[Start of Attachment]

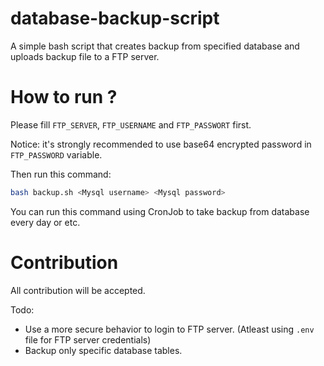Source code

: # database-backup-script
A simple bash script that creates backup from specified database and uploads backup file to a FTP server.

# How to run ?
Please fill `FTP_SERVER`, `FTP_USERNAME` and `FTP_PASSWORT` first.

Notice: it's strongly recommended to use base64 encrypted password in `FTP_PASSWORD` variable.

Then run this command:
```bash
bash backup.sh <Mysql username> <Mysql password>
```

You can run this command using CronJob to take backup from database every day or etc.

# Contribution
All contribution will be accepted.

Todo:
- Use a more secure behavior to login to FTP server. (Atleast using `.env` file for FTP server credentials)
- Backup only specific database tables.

[End of Attachment]

What is expected =
Only the last part of the records is wanted. Repeat it exactly, beginning at the line containing "# Contribution" and ending at the final line.

Result of the task =
# Contribution
All contribution will be accepted.

Todo:
- Use a more secure behavior to login to FTP server. (Atleast using `.env` file for FTP server credentials)
- Backup only specific database tables.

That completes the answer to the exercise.